At high temperatures, superconductors behave very similar to other conducting materials. But when they are cooled below a certain (transition) temperature, their electrical resistance disappears and suddenly they conduct electricity without any loss. The limit at which a material switches between a superconducting and a normally conducting state is called the “critical temperature”.
Many materials become superconducting only just above absolute zero (−273.15°C), while there are some that become so at much higher temperatures. Copper-based (cuprate) superconductors, which were discovered in the 1980s, have long held the record for the highest critical temperature at ambient pressure. In 2019, researchers reported a nickel-based (nickelate) analogue to cuprate superconductors.

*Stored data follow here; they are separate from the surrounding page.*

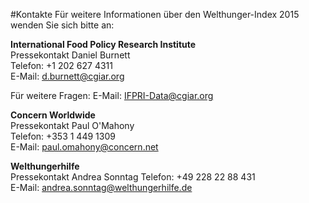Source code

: #Kontakte
Für weitere Informationen über den Welthunger-Index 2015 wenden Sie sich bitte an:

**International Food Policy Research Institute**  
Pressekontakt 
Daniel Burnett  
Telefon: +1 202 627 4311  
E-Mail: d.burnett@cgiar.org  

Für weitere Fragen:
E-Mail: IFPRI-Data@cgiar.org

**Concern Worldwide**  
Pressekontakt 
Paul O'Mahony  
Telefon: +353 1 449 1309  
E-Mail: paul.omahony@concern.net  

**Welthungerhilfe**  
Pressekontakt 
Andrea Sonntag 
Telefon: +49 228 22 88 431  
E-Mail: andrea.sonntag@welthungerhilfe.de
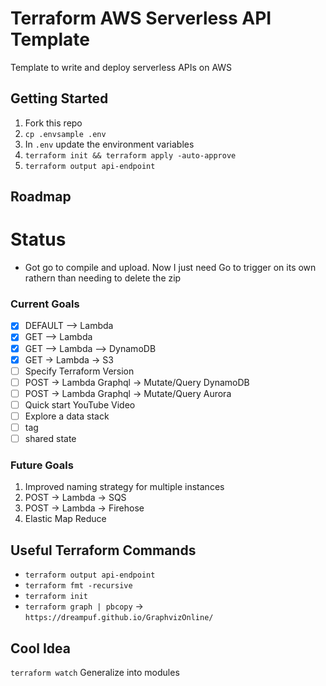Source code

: # Terraform AWS Serverless API Template

Template to write and deploy serverless APIs on AWS

## Getting Started

1. Fork this repo
1. `cp .envsample .env`
1. In `.env` update the environment variables
1. `terraform init && terraform apply -auto-approve`
1. `terraform output api-endpoint`

## Roadmap

# Status

- Got go to compile and upload. Now I just need Go to trigger on its own rathern than needing to delete the zip

### Current Goals

- [x] DEFAULT --> Lambda
- [x] GET --> Lambda
- [x] GET --> Lambda --> DynamoDB
- [x] GET -> Lambda -> S3
- [ ] Specify Terraform Version
- [ ] POST -> Lambda Graphql -> Mutate/Query DynamoDB
- [ ] POST -> Lambda Graphql -> Mutate/Query Aurora
- [ ] Quick start YouTube Video
- [ ] Explore a data stack
- [ ] tag
- [ ] shared state

### Future Goals

1. Improved naming strategy for multiple instances
1. POST -> Lambda -> SQS
1. POST -> Lambda -> Firehose
1. Elastic Map Reduce

## Useful Terraform Commands

- `terraform output api-endpoint`
- `terraform fmt -recursive`
- `terraform init`
- `terraform graph | pbcopy` -> `https://dreampuf.github.io/GraphvizOnline/`

## Cool Idea

`terraform watch`
Generalize into modules

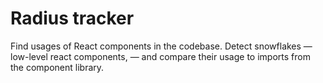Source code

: # Radius tracker

Find usages of React components in the codebase.
Detect snowflakes — low-level react components, — and compare their usage to imports from the component library.
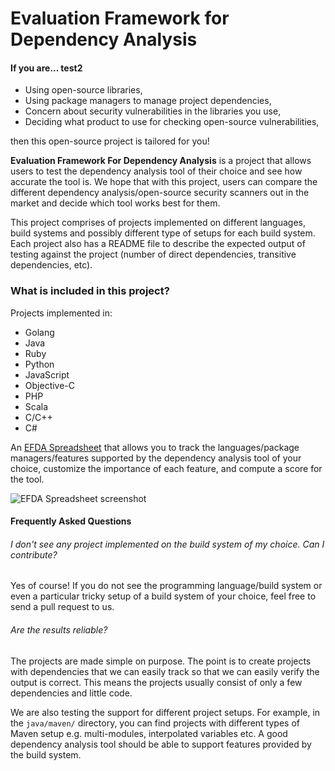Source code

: # Evaluation Framework for Dependency Analysis

#### If you are... test2
- Using open-source libraries,
- Using package managers to manage project dependencies,
- Concern about security vulnerabilities in the libraries you use,
- Deciding what product to use for checking open-source vulnerabilities,

then this open-source project is tailored for you!

**Evaluation Framework For Dependency Analysis** is a project that allows users to test the dependency analysis tool of their choice and see how accurate the tool is. We hope that with this project, users can compare the different dependency analysis/open-source security scanners out in the market and decide which tool works best for them.

This project comprises of projects implemented on different languages, build systems and possibly different type of setups for each build system. Each project also has a README file to describe the expected output of testing against the project (number of direct dependencies, transitive dependencies, etc).

### What is included in this project?
Projects implemented in:
 - Golang
 - Java
 - Ruby
 - Python
 - JavaScript
 - Objective-C
 - PHP
 - Scala
 - C/C++
 - C#

An [EFDA Spreadsheet](https://docs.google.com/spreadsheets/d/1rAmOxEQDw1SpKetbrGOqNU5YmfnRh_aFqrizU8D2MKk) that allows you to track the languages/package managers/features supported by the dependency analysis tool of your choice, customize the importance of each feature, and compute a score for the tool.

![EFDA Spreadsheet screenshot](efda_ss.png)

#### Frequently Asked Questions 

###### I don't see any project implemented on the build system of my choice. Can I contribute?
Yes of course! If you do not see the programming language/build system or even a particular tricky setup of a build system of your choice, feel free to send a pull request to us.

###### Are the results reliable?
The projects are made simple on purpose. The point is to create projects with dependencies that we can easily track so that we can easily verify the output is correct. This means the projects usually consist of only a few dependencies and little code.

We are also testing the support for different project setups. For example, in the `java/maven/` directory, you can find projects with different types of Maven setup e.g. multi-modules, interpolated variables etc. A good dependency analysis tool should be able to support features provided by the build system.
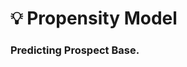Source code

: # 💡 Propensity Model
### Predicting Prospect Base.
<p align="center">
  <img src="https://github.com/rjrockzz/propensity-model/blob/master/static/assets/img/pipeline2.png>
</p><br><br>
Intro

The arrival of a “nickel age of superconductivity” was even heralded. (Cuprates are layered materials comprising superconducting layers of copper oxide separated by layers containing ions of elements such as lanthanum, barium, and strontium. In many respects, nickelates are similar to cuprates.) Since then, researchers have been trying to identify factors that control superconductivity in such systems.
Motoharu Kitatani of the University of Hyogo, Japan, and associates from the Vienna University of Technology (TU Wien) have now identified some of them. The study, which was published recently in Physical Review Letters, suggests that replacing nickel with palladium could result in compounds superconducting at even higher temperatures than cuprates. Palladates could soon become the new hunting arena for novel high-temperature superconducting materials.

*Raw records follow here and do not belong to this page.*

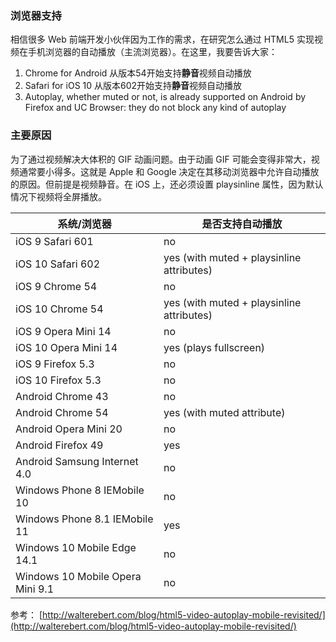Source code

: ### 浏览器支持

相信很多 Web 前端开发小伙伴因为工作的需求，在研究怎么通过 HTML5 实现视频在手机浏览器的自动播放（主流浏览器）。在这里，我要告诉大家：

  1. Chrome for Android 从版本54开始支持**静音**视频自动播放
  2. Safari for iOS 10 从版本602开始支持**静音**视频自动播放
  3. Autoplay, whether muted or not, is already supported on Android by Firefox and UC Browser: they do not block any kind of autoplay



### 主要原因

为了通过视频解决大体积的 GIF 动画问题。由于动画 GIF 可能会变得非常大，视频通常要小得多。这就是 Apple 和 Google 决定在其移动浏览器中允许自动播放的原因。但前提是视频静音。在 iOS 上，还必须设置 playsinline 属性，因为默认情况下视频将全屏播放。

| 系统/浏览器                      | 是否支持自动播放                          |
| -------------------------------- | ----------------------------------------- |
| iOS 9 Safari 601                 | no                                        |
| iOS 10 Safari 602                | yes (with muted + playsinline attributes) |
| iOS 9 Chrome 54                  | no                                        |
| iOS 10 Chrome 54                 | yes (with muted + playsinline attributes) |
| iOS 9 Opera Mini 14              | no                                        |
| iOS 10 Opera Mini 14             | yes (plays fullscreen)                    |
| iOS 9 Firefox 5.3                | no                                        |
| iOS 10 Firefox 5.3               | no                                        |
| Android Chrome 43                | no                                        |
| Android Chrome 54                | yes (with muted attribute)                |
| Android Opera Mini 20            | no                                        |
| Android Firefox 49               | yes                                       |
| Android Samsung Internet 4.0     | no                                        |
| Windows Phone 8 IEMobile 10      | no                                        |
| Windows Phone 8.1 IEMobile 11    | yes                                       |
| Windows 10 Mobile Edge 14.1      | no                                        |
| Windows 10 Mobile Opera Mini 9.1 | no                                        |



参考：
[http://walterebert.com/blog/html5-video-autoplay-mobile-revisited/](http://walterebert.com/blog/html5-video-autoplay-mobile-revisited/)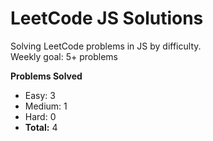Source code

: # LeetCode JS Solutions

Solving LeetCode problems in JS by difficulty.  
Weekly goal: 5+ problems  

**Problems Solved**
- Easy: 3
- Medium: 1
- Hard: 0
- **Total:** 4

The search for the best possible superconducting materials is difficult. You can put many different elements together in different structures or you can add tiny traces of other elements to optimise superconductivity. Using computer simulations, the team studied how electrons interacted with each other in different materials and showed that there was an optimum interaction strength of the electrons, strong but not too strong. That is, there is a “golden zone” where the highest transition temperatures can be achieved. The study found that this golden zone could not be attained with cuprates or nickelates but with palladates. “Palladium is directly one line below nickel in the periodic table. The properties are similar, but the electrons there are on average somewhat further away from the atomic nucleus and each other, so the electronic interaction is weaker,” said Karsten Held of TU Wien.